↓
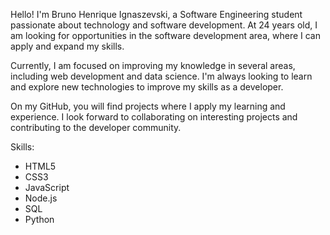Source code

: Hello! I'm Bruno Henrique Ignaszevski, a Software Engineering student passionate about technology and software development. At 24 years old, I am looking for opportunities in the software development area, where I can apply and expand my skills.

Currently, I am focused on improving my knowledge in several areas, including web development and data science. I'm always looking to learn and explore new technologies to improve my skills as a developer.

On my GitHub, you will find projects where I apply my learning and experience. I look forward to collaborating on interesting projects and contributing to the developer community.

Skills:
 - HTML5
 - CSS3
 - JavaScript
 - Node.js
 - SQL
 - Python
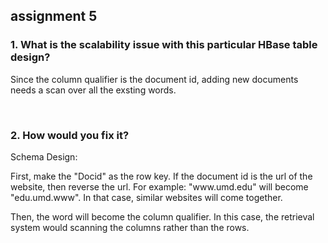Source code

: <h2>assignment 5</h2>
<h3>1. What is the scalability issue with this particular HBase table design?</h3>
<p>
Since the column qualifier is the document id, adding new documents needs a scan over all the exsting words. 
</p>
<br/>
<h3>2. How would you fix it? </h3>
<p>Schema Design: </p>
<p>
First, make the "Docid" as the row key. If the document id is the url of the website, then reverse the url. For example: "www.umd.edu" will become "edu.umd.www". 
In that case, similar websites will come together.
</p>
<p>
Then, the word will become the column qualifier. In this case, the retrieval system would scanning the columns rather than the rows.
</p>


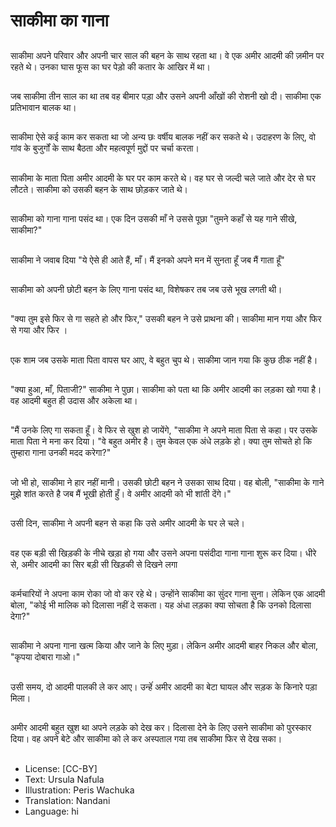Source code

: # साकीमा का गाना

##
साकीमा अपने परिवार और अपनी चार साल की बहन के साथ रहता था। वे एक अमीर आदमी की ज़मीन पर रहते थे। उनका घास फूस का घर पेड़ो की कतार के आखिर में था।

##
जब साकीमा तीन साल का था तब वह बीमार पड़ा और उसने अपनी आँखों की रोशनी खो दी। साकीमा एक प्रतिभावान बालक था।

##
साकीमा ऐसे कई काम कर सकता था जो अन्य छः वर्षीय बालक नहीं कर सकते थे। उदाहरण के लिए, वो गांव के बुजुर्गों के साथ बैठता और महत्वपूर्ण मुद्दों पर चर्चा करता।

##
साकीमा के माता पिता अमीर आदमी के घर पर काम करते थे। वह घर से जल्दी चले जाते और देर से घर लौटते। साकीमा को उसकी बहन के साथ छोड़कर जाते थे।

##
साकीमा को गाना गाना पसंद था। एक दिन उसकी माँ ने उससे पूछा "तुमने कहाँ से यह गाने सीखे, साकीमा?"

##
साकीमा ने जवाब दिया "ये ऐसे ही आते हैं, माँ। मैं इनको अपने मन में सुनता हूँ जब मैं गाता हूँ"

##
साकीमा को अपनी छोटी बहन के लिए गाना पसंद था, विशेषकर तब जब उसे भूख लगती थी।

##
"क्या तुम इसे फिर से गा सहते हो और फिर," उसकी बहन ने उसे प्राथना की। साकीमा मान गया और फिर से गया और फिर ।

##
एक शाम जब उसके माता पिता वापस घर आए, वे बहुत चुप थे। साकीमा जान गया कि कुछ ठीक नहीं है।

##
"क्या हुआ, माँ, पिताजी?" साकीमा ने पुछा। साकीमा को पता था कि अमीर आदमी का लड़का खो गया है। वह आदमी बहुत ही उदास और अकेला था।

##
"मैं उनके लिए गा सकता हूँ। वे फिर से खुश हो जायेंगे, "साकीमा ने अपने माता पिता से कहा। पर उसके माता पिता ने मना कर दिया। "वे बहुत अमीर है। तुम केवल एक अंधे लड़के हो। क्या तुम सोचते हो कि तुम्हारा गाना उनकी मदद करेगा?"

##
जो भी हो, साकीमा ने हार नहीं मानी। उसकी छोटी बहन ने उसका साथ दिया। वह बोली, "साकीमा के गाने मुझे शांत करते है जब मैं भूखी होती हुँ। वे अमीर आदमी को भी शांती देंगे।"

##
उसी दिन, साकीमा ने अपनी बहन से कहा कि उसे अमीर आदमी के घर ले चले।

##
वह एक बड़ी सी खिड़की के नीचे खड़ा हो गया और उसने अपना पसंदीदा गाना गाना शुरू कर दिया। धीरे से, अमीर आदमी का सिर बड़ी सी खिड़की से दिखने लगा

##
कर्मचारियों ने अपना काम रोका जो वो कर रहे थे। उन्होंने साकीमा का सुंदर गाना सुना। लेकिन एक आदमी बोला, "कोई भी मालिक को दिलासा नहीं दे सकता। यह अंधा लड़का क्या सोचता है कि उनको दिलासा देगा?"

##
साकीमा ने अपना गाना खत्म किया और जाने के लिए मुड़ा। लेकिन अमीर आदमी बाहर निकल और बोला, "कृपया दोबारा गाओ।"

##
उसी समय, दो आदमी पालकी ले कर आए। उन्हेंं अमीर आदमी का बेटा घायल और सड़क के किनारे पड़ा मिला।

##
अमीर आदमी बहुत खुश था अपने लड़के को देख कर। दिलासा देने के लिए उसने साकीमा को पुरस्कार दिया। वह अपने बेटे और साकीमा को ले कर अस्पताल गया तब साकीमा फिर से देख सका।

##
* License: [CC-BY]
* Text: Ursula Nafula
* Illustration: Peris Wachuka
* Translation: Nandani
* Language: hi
↑
↓
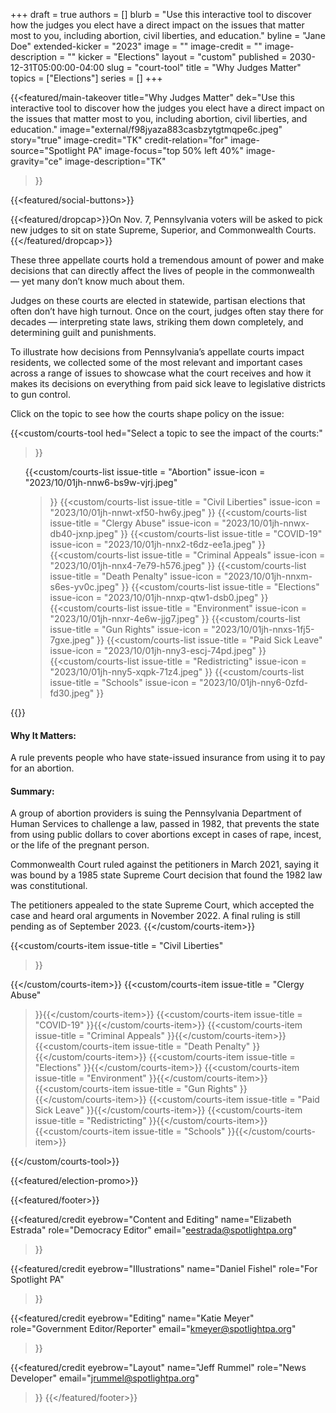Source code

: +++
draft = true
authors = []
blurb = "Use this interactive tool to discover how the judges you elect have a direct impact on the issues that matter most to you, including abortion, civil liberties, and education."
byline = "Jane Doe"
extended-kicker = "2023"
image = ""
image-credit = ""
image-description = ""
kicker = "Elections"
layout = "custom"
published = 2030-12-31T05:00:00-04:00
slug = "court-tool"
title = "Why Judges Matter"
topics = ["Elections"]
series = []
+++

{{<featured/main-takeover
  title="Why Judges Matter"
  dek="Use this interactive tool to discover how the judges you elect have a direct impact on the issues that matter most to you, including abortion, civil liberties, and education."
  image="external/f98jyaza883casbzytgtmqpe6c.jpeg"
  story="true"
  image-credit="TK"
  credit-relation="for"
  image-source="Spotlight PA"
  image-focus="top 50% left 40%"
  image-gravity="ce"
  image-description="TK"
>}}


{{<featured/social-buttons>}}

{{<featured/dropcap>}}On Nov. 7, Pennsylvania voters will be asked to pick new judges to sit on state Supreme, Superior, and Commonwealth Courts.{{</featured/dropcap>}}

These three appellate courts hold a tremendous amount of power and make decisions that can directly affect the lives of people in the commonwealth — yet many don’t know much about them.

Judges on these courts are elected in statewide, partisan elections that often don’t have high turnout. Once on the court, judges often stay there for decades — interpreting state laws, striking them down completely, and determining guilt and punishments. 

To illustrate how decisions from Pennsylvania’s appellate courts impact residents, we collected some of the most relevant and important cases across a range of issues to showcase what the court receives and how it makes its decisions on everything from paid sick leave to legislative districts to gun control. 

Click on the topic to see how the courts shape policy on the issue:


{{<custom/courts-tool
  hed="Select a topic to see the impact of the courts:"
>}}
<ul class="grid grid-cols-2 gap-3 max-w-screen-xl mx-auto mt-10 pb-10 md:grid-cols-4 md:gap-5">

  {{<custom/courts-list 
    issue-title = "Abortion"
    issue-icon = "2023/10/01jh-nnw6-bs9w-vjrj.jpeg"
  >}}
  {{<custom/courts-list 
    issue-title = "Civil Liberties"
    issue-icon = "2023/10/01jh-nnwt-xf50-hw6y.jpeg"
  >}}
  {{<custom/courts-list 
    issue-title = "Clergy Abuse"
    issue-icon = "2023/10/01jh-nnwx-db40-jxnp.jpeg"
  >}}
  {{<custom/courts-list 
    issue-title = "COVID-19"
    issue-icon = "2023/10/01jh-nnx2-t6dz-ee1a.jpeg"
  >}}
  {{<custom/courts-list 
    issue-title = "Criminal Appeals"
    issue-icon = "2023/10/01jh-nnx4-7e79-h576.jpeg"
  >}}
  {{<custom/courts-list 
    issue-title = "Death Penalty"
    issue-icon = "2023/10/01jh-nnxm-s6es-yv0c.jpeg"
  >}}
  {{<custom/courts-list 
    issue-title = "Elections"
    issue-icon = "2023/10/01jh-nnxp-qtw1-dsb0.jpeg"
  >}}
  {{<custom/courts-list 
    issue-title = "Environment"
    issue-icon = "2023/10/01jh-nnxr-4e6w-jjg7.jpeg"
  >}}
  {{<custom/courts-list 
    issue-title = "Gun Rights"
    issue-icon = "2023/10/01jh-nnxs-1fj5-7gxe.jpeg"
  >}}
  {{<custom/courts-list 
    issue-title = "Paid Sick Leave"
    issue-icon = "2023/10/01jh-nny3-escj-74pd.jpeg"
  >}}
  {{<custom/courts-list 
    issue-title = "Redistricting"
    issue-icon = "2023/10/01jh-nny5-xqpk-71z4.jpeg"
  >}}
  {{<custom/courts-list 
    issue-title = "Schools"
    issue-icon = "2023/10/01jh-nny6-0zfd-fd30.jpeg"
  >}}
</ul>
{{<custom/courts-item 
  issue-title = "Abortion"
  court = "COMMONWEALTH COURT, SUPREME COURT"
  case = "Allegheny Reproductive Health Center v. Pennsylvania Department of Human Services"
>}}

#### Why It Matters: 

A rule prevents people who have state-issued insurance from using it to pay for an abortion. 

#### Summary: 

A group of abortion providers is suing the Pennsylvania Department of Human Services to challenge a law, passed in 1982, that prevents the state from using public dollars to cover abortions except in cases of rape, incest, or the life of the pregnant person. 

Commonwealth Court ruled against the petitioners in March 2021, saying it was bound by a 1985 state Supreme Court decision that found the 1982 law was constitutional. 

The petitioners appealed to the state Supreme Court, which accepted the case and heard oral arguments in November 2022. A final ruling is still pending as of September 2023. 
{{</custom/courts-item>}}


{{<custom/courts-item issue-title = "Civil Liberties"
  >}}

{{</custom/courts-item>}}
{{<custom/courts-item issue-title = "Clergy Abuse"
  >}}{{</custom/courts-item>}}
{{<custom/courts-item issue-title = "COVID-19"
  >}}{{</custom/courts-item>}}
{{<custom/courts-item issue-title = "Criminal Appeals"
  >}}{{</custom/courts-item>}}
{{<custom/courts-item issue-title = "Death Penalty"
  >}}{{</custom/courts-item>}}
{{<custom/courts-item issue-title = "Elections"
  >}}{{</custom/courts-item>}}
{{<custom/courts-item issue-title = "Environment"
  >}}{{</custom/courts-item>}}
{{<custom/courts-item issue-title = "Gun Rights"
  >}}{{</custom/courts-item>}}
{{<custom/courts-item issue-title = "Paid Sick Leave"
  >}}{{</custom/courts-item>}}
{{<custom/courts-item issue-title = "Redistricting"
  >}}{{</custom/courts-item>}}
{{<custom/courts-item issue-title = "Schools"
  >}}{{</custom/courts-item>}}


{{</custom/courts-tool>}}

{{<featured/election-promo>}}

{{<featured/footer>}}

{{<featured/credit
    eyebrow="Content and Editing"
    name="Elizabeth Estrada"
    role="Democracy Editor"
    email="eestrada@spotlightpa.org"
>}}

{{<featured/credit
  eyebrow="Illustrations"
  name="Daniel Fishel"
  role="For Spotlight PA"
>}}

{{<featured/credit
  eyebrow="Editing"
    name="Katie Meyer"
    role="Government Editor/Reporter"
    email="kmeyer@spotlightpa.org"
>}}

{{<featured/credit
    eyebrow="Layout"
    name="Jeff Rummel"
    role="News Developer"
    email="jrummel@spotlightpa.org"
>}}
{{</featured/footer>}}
↑
§ **Task details**: Your task is to copy each line of the listing that holds the word "cases".

§ **Answer section**:
To illustrate how decisions from Pennsylvania’s appellate courts impact residents, we collected some of the most relevant and important cases across a range of issues to showcase what the court receives and how it makes its decisions on everything from paid sick leave to legislative districts to gun control. 
A group of abortion providers is suing the Pennsylvania Department of Human Services to challenge a law, passed in 1982, that prevents the state from using public dollars to cover abortions except in cases of rape, incest, or the life of the pregnant person. 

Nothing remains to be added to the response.